**REQUIRED WORK:**
Please retype all the data below exactly, line for line.
EXERCISE MATERIALS section start
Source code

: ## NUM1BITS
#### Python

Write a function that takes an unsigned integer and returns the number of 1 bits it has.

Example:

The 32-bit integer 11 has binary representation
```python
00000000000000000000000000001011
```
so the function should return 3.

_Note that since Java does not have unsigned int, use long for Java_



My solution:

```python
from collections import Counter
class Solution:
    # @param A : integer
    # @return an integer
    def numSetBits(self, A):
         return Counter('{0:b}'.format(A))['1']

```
EXERCISE MATERIALS section end
**TASK SOLUTION:**
Source code

: ## NUM1BITS
#### Python

Write a function that takes an unsigned integer and returns the number of 1 bits it has.

Example:

The 32-bit integer 11 has binary representation
```python
00000000000000000000000000001011
```
so the function should return 3.

_Note that since Java does not have unsigned int, use long for Java_



My solution:

```python
from collections import Counter
class Solution:
    # @param A : integer
    # @return an integer
    def numSetBits(self, A):
         return Counter('{0:b}'.format(A))['1']

```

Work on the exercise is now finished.